Ed è proprio un (non) risveglio, alla Freddy Krueger. Freddy, il Babau che la società “adulta” bruciò vivo perché era solo un signore che combinò qualche “scherzetto” di troppo. E lui si vendicò, da Nosferatu, succhiando i colli dei virginali loro figli adolescenti. Proprio quando si chiudon gli occhi e la Notte si pitta di rosso. Raccapricciante quanto colorato di quella simbiosi con quel Cinema di cui abbiam perso le tracce mnemoniche. Un Cinema “artigianale” che attingeva proprio alle fantasie dei vecchi miti popolari, dei “mostri” a sbirciar, da dietro le fessure delle finestre, i veri orchi in pantofole, i piccoli piccoli borghesi “riscaldati” nel cam(m)ino delle certezze. Già inceneriti perché senza focose, brillanti, vivide passioni.
La terza… “semplicemente” è un’ode cavalleresca “imbrigliata”, dunque intrecciata ai racconti fastosi del Medioevo più romantico.

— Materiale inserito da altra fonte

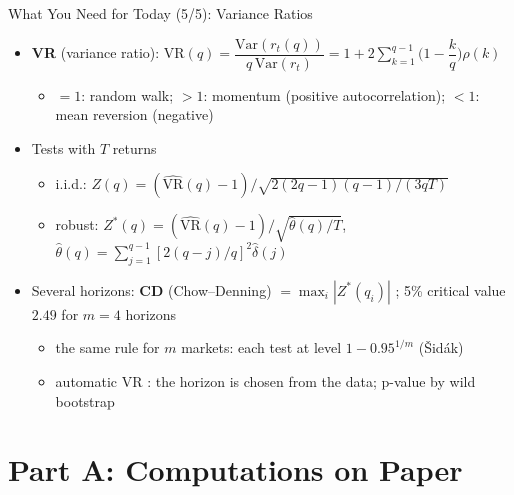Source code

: \begin{frame}{What You Need for Today (5/5): Variance Ratios}
\itemsize{\small}
\begin{itemize}
    \item \textbf{VR} (variance ratio): $\mathrm{VR}(q) = \dfrac{\mathrm{Var}(r_t(q))}{q\,\mathrm{Var}(r_t)} = 1 + 2\sum_{k=1}^{q-1}\Big(1 - \dfrac{k}{q}\Big)\rho(k)$ 
    \begin{itemize}
        \item $= 1$: random walk; $> 1$: momentum (positive autocorrelation); $< 1$: mean reversion (negative)
    \end{itemize}
    \item Tests with $T$ returns
    \begin{itemize}
        \item i.i.d.: $Z(q) = (\widehat{\mathrm{VR}}(q) - 1)\big/\sqrt{2(2q-1)(q-1)/(3qT)}$
        \item robust: $Z^*(q) = (\widehat{\mathrm{VR}}(q) - 1)\big/\sqrt{\hat\theta(q)/T}$, $\hat\theta(q) = \sum_{j=1}^{q-1}[2(q-j)/q]^2\hat\delta(j)$
    \end{itemize}
    \item Several horizons: \textbf{CD} (Chow--Denning) $= \max_i|Z^*(q_i)|$ ; 5\% critical value $2.49$ for $m = 4$ horizons
    \begin{itemize}
        \item the same rule for $m$ markets: each test at level $1 - 0.95^{1/m}$ (Šidák)
        \item automatic VR : the horizon is chosen from the data; p-value by wild bootstrap 
    \end{itemize}
\end{itemize}
\end{frame}


\section{Part A: Computations on Paper}

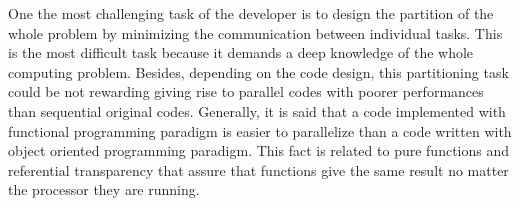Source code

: One the most challenging task of the developer is to design the partition of the 
whole problem by minimizing the communication between individual tasks.  
This is the most difficult task because it demands a deep knowledge of the whole computing 
problem. Besides, depending on the code design, this partitioning task could be not rewarding 
giving rise to parallel codes with poorer performances than sequential original codes. 
Generally, it is said that a code implemented with functional programming paradigm is easier to 
parallelize than a code written with object oriented programming paradigm. 
This fact is related to pure functions and referential transparency that 
assure that functions give the same result no matter the processor they are running. 


               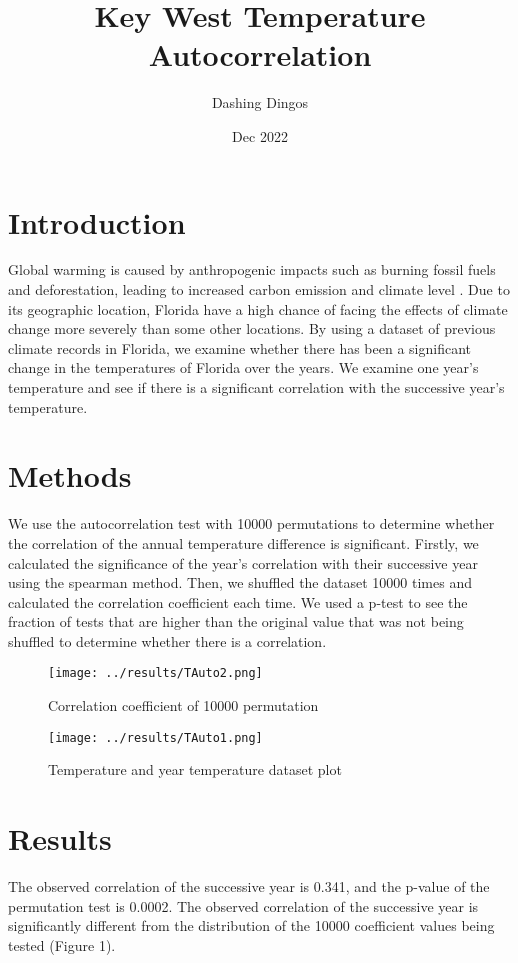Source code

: \documentclass{article}
\title{Key West Temperature Autocorrelation}
\author{Dashing Dingos}
\date{Dec 2022}
\begin{document}
\section{Introduction}
Global warming is caused by anthropogenic impacts such as burning fossil fuels and deforestation, leading to increased carbon emission and climate level \cite{houghton2005global}.
Due to its geographic location, Florida have a high chance of facing the effects of climate change more severely than some other locations.
By using a dataset of previous climate records in Florida, we examine whether there has been a significant change in the temperatures of Florida over the years.
We examine one year's temperature and see if there is a significant correlation with the successive year's temperature.

\section{Methods}
We use the autocorrelation test with 10000 permutations to determine whether the correlation of the annual temperature difference is significant.
Firstly, we calculated the significance of the year's correlation with their successive year using the spearman method.
Then, we shuffled the dataset 10000 times and calculated the correlation coefficient each time.
We used a p-test to see the fraction of tests that are higher than the original value that was not being shuffled to determine whether there is a correlation.

\begin{figure}[H]
    \begin{center}
\centering
\texttt{[image: ../results/TAuto2.png]}
\caption{Correlation coefficient of 10000 permutation}
\end{center}
\end{figure}

\begin{figure}[H]
    \begin{center}
\centering
\texttt{[image: ../results/TAuto1.png]}
\caption{Temperature and year temperature dataset plot}
\end{center}
\end{figure}

\section{Results}
The observed correlation of the successive year is 0.341, and the p-value of the permutation test is 0.0002. 
The observed correlation of the successive year is significantly different from the distribution of the 10000 coefficient values being tested (Figure 1).
\end{document}
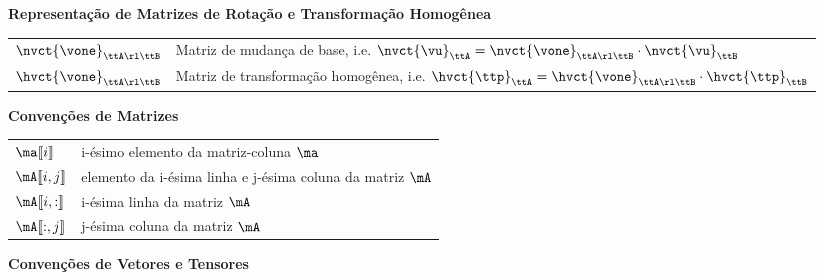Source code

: \documentclass[]{politex}
\begin{document}
\begin{center} \begin{Large} \textbf{Representação de Matrizes de Rotação e Transformação Homogênea} \end{Large} \end{center}
\begin{longtable}{lp{}}
  $\nvct{\vone}_{\ttA \rl \ttB} $ & Matriz de mudança de base, i.e. $\nvct{\vu}_{\ttA} = \nvct{\vone}_{\ttA \rl \ttB} \cdot \nvct{\vu}_{\ttB} $ \\
  $\hvct{\vone}_{\ttA \rl \ttB}$ & Matriz de transformação homogênea, i.e. $\hvct{\ttp}_{\ttA} = \hvct{\vone}_{\ttA \rl \ttB} \cdot \hvct{\ttp}_{\ttB}$ \\
\end{longtable}
\begin{center} \begin{Large} \textbf{Convenções de Matrizes} \end{Large} \end{center}
\begin{longtable}{lp{}}
  $\ma \llbracket i \rrbracket $ & i-ésimo elemento da matriz-coluna $\ma$ \\
  $\mA \llbracket i,j \rrbracket $ & elemento da i-ésima linha e j-ésima coluna da matriz $\mA$ \\
  $\mA \llbracket i,: \rrbracket $ & i-ésima linha da matriz $\mA$ \\
  $\mA \llbracket :,j \rrbracket $ & j-ésima coluna da matriz $\mA$ \\
\end{longtable}
\begin{center} \begin{Large} \textbf{Convenções de Vetores e Tensores} \end{Large} \end{center}
\end{document}
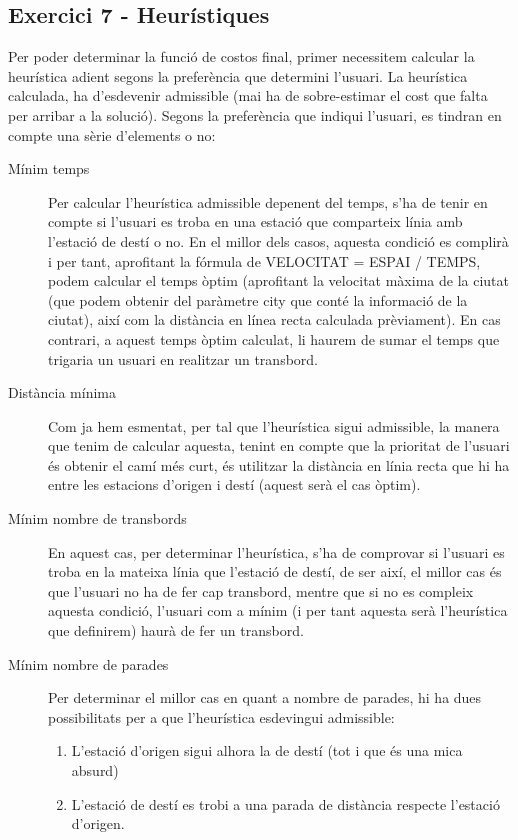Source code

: \documentclass[a4paper,12pt]{article}
\begin{document}
        \subsection*{Exercici 7 - Heurístiques}

            Per poder determinar la funció de costos final, primer necessitem calcular la heurística adient segons la preferència que determini l’usuari.
            La heurística calculada, ha d’esdevenir admissible (mai ha de sobre-estimar el cost que falta per arribar a la solució).
            Segons la preferència que indiqui l’usuari, es tindran en compte una sèrie d’elements o no:
            \begin{description}
                \item[Mínim temps] Per calcular l’heurística admissible depenent del temps, s’ha de tenir en compte si l’usuari es troba en una estació que comparteix línia amb l’estació de destí o no. En el millor dels casos, aquesta condició es complirà i per tant, aprofitant la fórmula de VELOCITAT = ESPAI / TEMPS, podem calcular el temps òptim (aprofitant la velocitat màxima de la ciutat (que podem obtenir del paràmetre city que conté la informació de la ciutat), així com la distància en línea recta calculada prèviament).
                En cas contrari, a aquest temps òptim calculat, li haurem de sumar el temps que trigaria un usuari en realitzar un transbord.
                \item[Distància mínima] Com ja hem esmentat, per tal que l’heurística sigui admissible, la manera que tenim de calcular aquesta, tenint en compte que la prioritat de l’usuari és obtenir el camí més curt, és utilitzar la distància en línia recta que hi ha entre les estacions d’origen i destí (aquest serà el cas òptim).
                \item[Mínim nombre de transbords] En aquest cas, per determinar l’heurística, s’ha de comprovar si l’usuari es troba en la mateixa línia que l’estació de destí, de ser així, el millor cas és que l’usuari no ha de fer cap transbord, mentre que si no es compleix aquesta condició, l’usuari com a mínim (i per tant aquesta serà l’heurística que definirem) haurà de fer un transbord.
                \item[Mínim nombre de parades] Per determinar el millor cas en quant a nombre de parades, hi ha dues possibilitats per a que l’heurística esdevingui admissible:
                \begin{enumerate}
                    \item L’estació d’origen sigui alhora la de destí (tot i que és una mica absurd)
                    \item L’estació de destí es trobi a una parada de distància respecte l’estació d’origen.

                \end{enumerate} 
            \end{description}
                
\end{document}
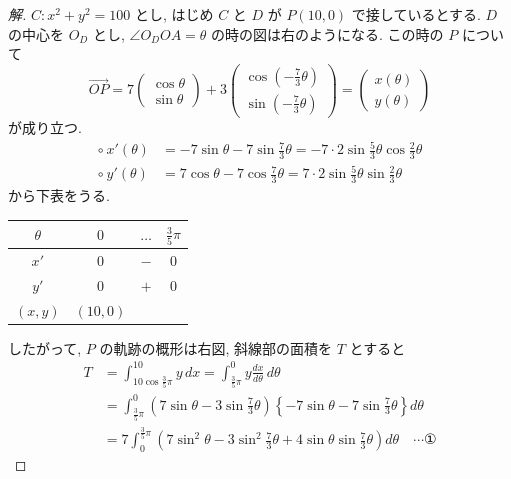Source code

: \documentclass[../main.tex]{subfiles}
\begin{document}
\begin{proof}[解]
  $C: x^2 + y^2 = 100$ とし, はじめ $C$ と $D$ が $P(10, 0)$ で接しているとする. $D$ の中心を $O_D$ とし, $\angle O_D O A = \theta$ の時の図は右のようになる. この時の $P$ について
  \[
    \vec{OP} = 7
    \begin{pmatrix} \cos\theta \\ \sin\theta
    \end{pmatrix} + 3
    \begin{pmatrix} \cos(-\frac{7}{3}\theta) \\ \sin(-\frac{7}{3}\theta)
    \end{pmatrix} =
    \begin{pmatrix} x(\theta) \\ y(\theta)
    \end{pmatrix}
  \]
  が成り立つ.
  \begin{align*}
    \circ \ x'(\theta) &= -7\sin\theta - 7\sin\frac{7}{3}\theta = -7 \cdot 2 \sin\frac{5}{3}\theta \cos\frac{2}{3}\theta \\
    \circ \ y'(\theta) &= 7\cos\theta - 7\cos\frac{7}{3}\theta = 7 \cdot 2 \sin\frac{5}{3}\theta \sin\frac{2}{3}\theta
  \end{align*}
  から下表をうる.

  \begin{center}
    \begin{tabular}{|c|ccc|}
      \hline
      $\theta$ & $0$ & $\dots$ & $\frac{3}{5}\pi$ \\ \hline
      $x'$ & $0$ & $-$ & $0$ \\ \hline
      $y'$ & $0$ & $+$ & $0$ \\ \hline
      $(x, y)$ & $(10, 0)$ & & \\ \hline
    \end{tabular}
  \end{center}

  したがって, $P$ の軌跡の概形は右図, 斜線部の面積を $T$ とすると
  \begin{align*}
    T &= \int_{10\cos\frac{3}{5}\pi}^{10} y \, dx = \int_{\frac{3}{5}\pi}^0 y \frac{dx}{d\theta} \, d\theta \\
    &= \int_{\frac{3}{5}\pi}^0 \left( 7\sin\theta - 3\sin\frac{7}{3}\theta \right) \left\{ -7\sin\theta - 7\sin\frac{7}{3}\theta \right\} d\theta \\
    &= 7 \int_0^{\frac{3}{5}\pi} \left( 7\sin^2\theta - 3\sin^2\frac{7}{3}\theta + 4\sin\theta\sin\frac{7}{3}\theta \right) d\theta \quad \cdots ①
  \end{align*}


\end{proof}
\end{document}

Più celtico e “barbaro” di meraviglie.
Spero, vivamente, che possa piacervi.
Come dico io, d’Arte mi scalfisco per scolpire l’anima e plagiarla solo ai desideri onirici della mia mente, per scheggiarla e non saccheggiarne le speranze.
E, rosso, ruggisco, fuggendo ove pare alla magia delle “foschie” più chiare e fulgide.
Libro di trasformazioni, di mutazione ed elastico navigarvene nei tessuti onirici, a lodare l’amore da perpetuare e, di porpora, vivere e librar anche di nostalgico furore. Trepidante, mai intiepidito, intrepido!
Trapezista del Cuore nei suoi sussulti, spasmo, pianto, maree brune, forza ed energie onnivore d’aldilà paradisiaci, fuga liberatoria, rifugio dai peccatori che lesero la vivacità della potenza cavallerizza.
E, corazzati, di armatura e amatoria virtuosità, fra vittorie, sconfitte o da vinti mai annichiliti, salteremo in sella, salpando per un lido che sian le incontaminate, arcane, leggiadrie roccaforti della nostra isola mai più minata, vegliarda di saggezza e sveglissima di dormiveglia sempre desto e “patibolar” d’insonnie guascone e combattive, brio dei colori e dell’arcobaleno d’ogni più scattante immaginazione.
Ghiacciai sbriciolati delle gelidezze altrui da innervare di dolce nostra neve roventissima.

Biografia:
innanzitutto, chi è Stefano Falotico. Il mio cognome, “martire” di nome anzi, è sinonimo di bizzarro, fantastico, stravagante. E mi rappresenta, anche “animisticamente”.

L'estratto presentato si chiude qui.